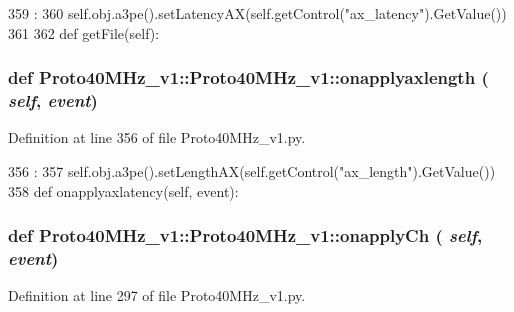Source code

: \begin{DoxyCode}
359                                      :
360         self.obj.a3pe().setLatencyAX(self.getControl("ax_latency").GetValue())
361 
362 
    def getFile(self):
\end{DoxyCode}
\hypertarget{classProto40MHz__v1_1_1Proto40MHz__v1_aabfd90e2acd3f6039874a6ede6a3e664}{
\subsubsection[{onapplyaxlength}]{\setlength{\rightskip}{0pt plus 5cm}def Proto40MHz\_\-v1::Proto40MHz\_\-v1::onapplyaxlength ( {\em self}, \/   {\em event})}}
\label{classProto40MHz__v1_1_1Proto40MHz__v1_aabfd90e2acd3f6039874a6ede6a3e664}


Definition at line 356 of file Proto40MHz\_\-v1.py.


\begin{DoxyCode}
356                                     :
357         self.obj.a3pe().setLengthAX(self.getControl("ax_length").GetValue())
358 
    def onapplyaxlatency(self, event):
\end{DoxyCode}
\hypertarget{classProto40MHz__v1_1_1Proto40MHz__v1_a811e28d6f5952b47c1153458cf512e34}{
\subsubsection[{onapplyCh}]{\setlength{\rightskip}{0pt plus 5cm}def Proto40MHz\_\-v1::Proto40MHz\_\-v1::onapplyCh ( {\em self}, \/   {\em event})}}
\label{classProto40MHz__v1_1_1Proto40MHz__v1_a811e28d6f5952b47c1153458cf512e34}


Definition at line 297 of file Proto40MHz\_\-v1.py.


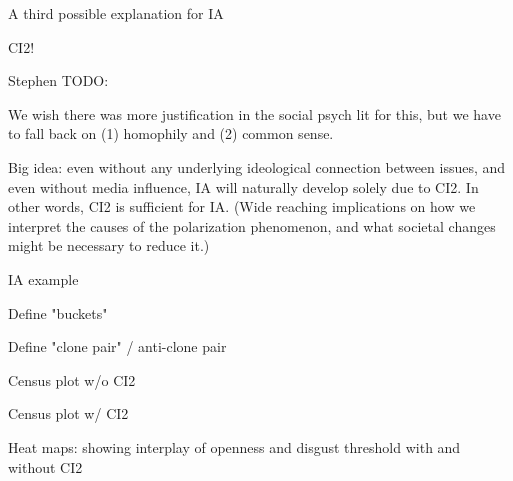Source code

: \documentclass[12pt]{beamer}
\begin{document}
\begin{frame}[c]{A third possible explanation for IA} %

CI2!

{\tiny \color{red} 
Stephen TODO:

We wish there was more justification in the social psych lit for this, but we
have to fall back on (1) homophily and (2) common sense.
}

{\small \color{red} 
Big idea: even without any underlying ideological connection between issues,
and even without media influence, IA will naturally develop solely due to CI2.
In other words, CI2 is sufficient for IA. (Wide reaching implications on how we
interpret the causes of the polarization phenomenon, and what societal changes
might be necessary to reduce it.)
}

\end{frame}

\begin{frame}[c]{IA example} %

\end{frame}


\begin{frame}[c]{Define "buckets"} %

\end{frame}


\begin{frame}[c]{Define "clone pair" / anti-clone pair} %

\end{frame}



\begin{frame}[c]{Census plot w/o CI2} %

\end{frame}

\begin{frame}[c]{Census plot w/ CI2} %

\end{frame}

\begin{frame}[c]{Heat maps: showing interplay of openness and disgust threshold
with and without CI2} %

\end{frame}


%
%
%
%
\end{document}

WHAT YOU ARE ASKED TO DO -> Any picture in the data is to be skipped, while each line is returned exactly as written.

RESULT FOR THIS TASK ->
Source code

: \begin{DoxyCode}
359                                      :
360         self.obj.a3pe().setLatencyAX(self.getControl("ax_latency").GetValue())
361 
362 
    def getFile(self):
\end{DoxyCode}
\hypertarget{classProto40MHz__v1_1_1Proto40MHz__v1_aabfd90e2acd3f6039874a6ede6a3e664}{
\subsubsection[{onapplyaxlength}]{\setlength{\rightskip}{0pt plus 5cm}def Proto40MHz\_\-v1::Proto40MHz\_\-v1::onapplyaxlength ( {\em self}, \/   {\em event})}}
\label{classProto40MHz__v1_1_1Proto40MHz__v1_aabfd90e2acd3f6039874a6ede6a3e664}


Definition at line 356 of file Proto40MHz\_\-v1.py.


\begin{DoxyCode}
356                                     :
357         self.obj.a3pe().setLengthAX(self.getControl("ax_length").GetValue())
358 
    def onapplyaxlatency(self, event):
\end{DoxyCode}
\hypertarget{classProto40MHz__v1_1_1Proto40MHz__v1_a811e28d6f5952b47c1153458cf512e34}{
\subsubsection[{onapplyCh}]{\setlength{\rightskip}{0pt plus 5cm}def Proto40MHz\_\-v1::Proto40MHz\_\-v1::onapplyCh ( {\em self}, \/   {\em event})}}
\label{classProto40MHz__v1_1_1Proto40MHz__v1_a811e28d6f5952b47c1153458cf512e34}


Definition at line 297 of file Proto40MHz\_\-v1.py.


Source code

: \documentclass[12pt]{beamer}
\begin{document}
\begin{frame}[c]{A third possible explanation for IA} %

CI2!

{\tiny \color{red} 
Stephen TODO:

We wish there was more justification in the social psych lit for this, but we
have to fall back on (1) homophily and (2) common sense.
}

{\small \color{red} 
Big idea: even without any underlying ideological connection between issues,
and even without media influence, IA will naturally develop solely due to CI2.
In other words, CI2 is sufficient for IA. (Wide reaching implications on how we
interpret the causes of the polarization phenomenon, and what societal changes
might be necessary to reduce it.)
}

\end{frame}

\begin{frame}[c]{IA example} %

\end{frame}


\begin{frame}[c]{Define "buckets"} %

\end{frame}


\begin{frame}[c]{Define "clone pair" / anti-clone pair} %

\end{frame}



\begin{frame}[c]{Census plot w/o CI2} %

\end{frame}

\begin{frame}[c]{Census plot w/ CI2} %

\end{frame}

\begin{frame}[c]{Heat maps: showing interplay of openness and disgust threshold
with and without CI2} %

\end{frame}


%
%
%
%
\end{document}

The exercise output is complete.